What is required => Repeat the data exactly, leaving out any image.

Dataset entries:
○ ○ ○ ○ ○ ○ ○

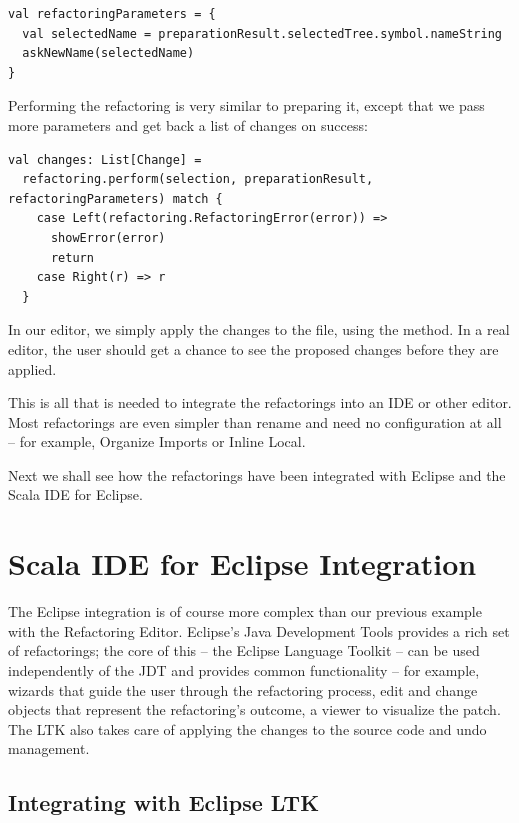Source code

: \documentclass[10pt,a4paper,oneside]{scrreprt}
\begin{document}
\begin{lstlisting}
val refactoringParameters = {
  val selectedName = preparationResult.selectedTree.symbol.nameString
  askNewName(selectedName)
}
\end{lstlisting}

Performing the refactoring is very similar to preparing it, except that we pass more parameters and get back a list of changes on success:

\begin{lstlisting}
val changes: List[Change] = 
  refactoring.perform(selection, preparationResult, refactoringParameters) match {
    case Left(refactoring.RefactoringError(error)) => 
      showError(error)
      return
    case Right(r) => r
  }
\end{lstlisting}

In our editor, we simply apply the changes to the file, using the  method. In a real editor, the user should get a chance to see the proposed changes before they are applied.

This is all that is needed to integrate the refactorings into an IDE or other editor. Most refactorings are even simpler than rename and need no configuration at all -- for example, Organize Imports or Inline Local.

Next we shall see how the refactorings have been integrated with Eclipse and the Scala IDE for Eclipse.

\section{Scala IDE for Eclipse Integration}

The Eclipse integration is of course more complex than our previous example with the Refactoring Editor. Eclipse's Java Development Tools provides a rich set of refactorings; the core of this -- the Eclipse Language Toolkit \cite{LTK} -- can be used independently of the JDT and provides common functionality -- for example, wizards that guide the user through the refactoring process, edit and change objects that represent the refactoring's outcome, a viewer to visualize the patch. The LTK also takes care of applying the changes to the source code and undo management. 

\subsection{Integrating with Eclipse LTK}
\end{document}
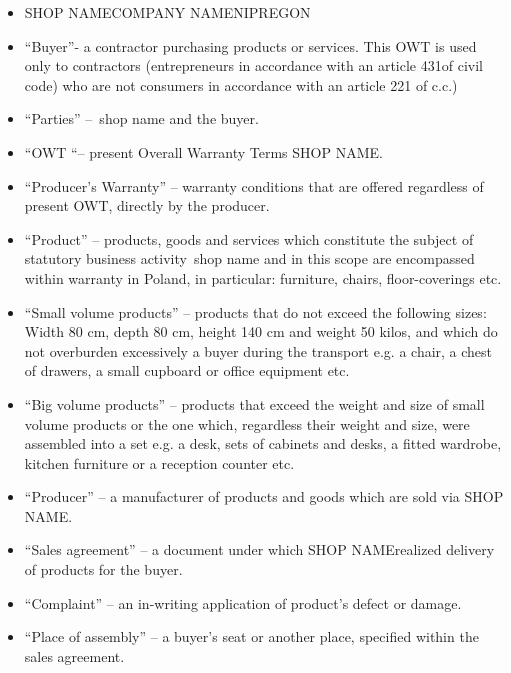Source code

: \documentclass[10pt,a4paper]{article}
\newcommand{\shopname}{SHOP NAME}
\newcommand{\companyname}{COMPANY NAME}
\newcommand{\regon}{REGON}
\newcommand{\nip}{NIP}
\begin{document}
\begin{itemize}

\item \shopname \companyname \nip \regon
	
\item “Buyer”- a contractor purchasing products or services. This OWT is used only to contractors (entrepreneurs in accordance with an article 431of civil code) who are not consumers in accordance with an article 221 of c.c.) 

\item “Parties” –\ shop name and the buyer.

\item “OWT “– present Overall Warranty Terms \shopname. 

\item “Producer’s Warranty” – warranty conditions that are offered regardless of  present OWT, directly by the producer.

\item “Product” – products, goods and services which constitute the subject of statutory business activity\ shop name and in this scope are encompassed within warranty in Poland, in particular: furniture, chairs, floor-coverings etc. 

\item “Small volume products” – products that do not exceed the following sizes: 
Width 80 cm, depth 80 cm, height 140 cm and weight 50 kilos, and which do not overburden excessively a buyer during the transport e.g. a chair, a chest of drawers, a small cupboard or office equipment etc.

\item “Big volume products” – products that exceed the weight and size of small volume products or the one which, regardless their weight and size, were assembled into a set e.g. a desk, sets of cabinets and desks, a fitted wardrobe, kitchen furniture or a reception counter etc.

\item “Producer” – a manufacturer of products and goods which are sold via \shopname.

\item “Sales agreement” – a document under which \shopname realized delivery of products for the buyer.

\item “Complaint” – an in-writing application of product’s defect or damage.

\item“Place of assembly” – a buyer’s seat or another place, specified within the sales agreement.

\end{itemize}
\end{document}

○ ○ ○ ○ ○ ○ ○

Task solution =>
Source code

: \documentclass[10pt,a4paper,oneside]{scrreprt}
\begin{document}
\begin{lstlisting}
val refactoringParameters = {
  val selectedName = preparationResult.selectedTree.symbol.nameString
  askNewName(selectedName)
}
\end{lstlisting}

Performing the refactoring is very similar to preparing it, except that we pass more parameters and get back a list of changes on success:

\begin{lstlisting}
val changes: List[Change] = 
  refactoring.perform(selection, preparationResult, refactoringParameters) match {
    case Left(refactoring.RefactoringError(error)) => 
      showError(error)
      return
    case Right(r) => r
  }
\end{lstlisting}

In our editor, we simply apply the changes to the file, using the  method. In a real editor, the user should get a chance to see the proposed changes before they are applied.

This is all that is needed to integrate the refactorings into an IDE or other editor. Most refactorings are even simpler than rename and need no configuration at all -- for example, Organize Imports or Inline Local.

Next we shall see how the refactorings have been integrated with Eclipse and the Scala IDE for Eclipse.

\section{Scala IDE for Eclipse Integration}

The Eclipse integration is of course more complex than our previous example with the Refactoring Editor. Eclipse's Java Development Tools provides a rich set of refactorings; the core of this -- the Eclipse Language Toolkit \cite{LTK} -- can be used independently of the JDT and provides common functionality -- for example, wizards that guide the user through the refactoring process, edit and change objects that represent the refactoring's outcome, a viewer to visualize the patch. The LTK also takes care of applying the changes to the source code and undo management. 

\subsection{Integrating with Eclipse LTK}
\end{document}
Source code

: \documentclass[10pt,a4paper]{article}
\newcommand{\shopname}{SHOP NAME}
\newcommand{\companyname}{COMPANY NAME}
\newcommand{\regon}{REGON}
\newcommand{\nip}{NIP}
\begin{document}
\begin{itemize}

\item \shopname \companyname \nip \regon
	
\item “Buyer”- a contractor purchasing products or services. This OWT is used only to contractors (entrepreneurs in accordance with an article 431of civil code) who are not consumers in accordance with an article 221 of c.c.) 

\item “Parties” –\ shop name and the buyer.

\item “OWT “– present Overall Warranty Terms \shopname. 

\item “Producer’s Warranty” – warranty conditions that are offered regardless of  present OWT, directly by the producer.

\item “Product” – products, goods and services which constitute the subject of statutory business activity\ shop name and in this scope are encompassed within warranty in Poland, in particular: furniture, chairs, floor-coverings etc. 

\item “Small volume products” – products that do not exceed the following sizes: 
Width 80 cm, depth 80 cm, height 140 cm and weight 50 kilos, and which do not overburden excessively a buyer during the transport e.g. a chair, a chest of drawers, a small cupboard or office equipment etc.

\item “Big volume products” – products that exceed the weight and size of small volume products or the one which, regardless their weight and size, were assembled into a set e.g. a desk, sets of cabinets and desks, a fitted wardrobe, kitchen furniture or a reception counter etc.

\item “Producer” – a manufacturer of products and goods which are sold via \shopname.

\item “Sales agreement” – a document under which \shopname realized delivery of products for the buyer.

\item “Complaint” – an in-writing application of product’s defect or damage.

\item“Place of assembly” – a buyer’s seat or another place, specified within the sales agreement.

\end{itemize}
\end{document}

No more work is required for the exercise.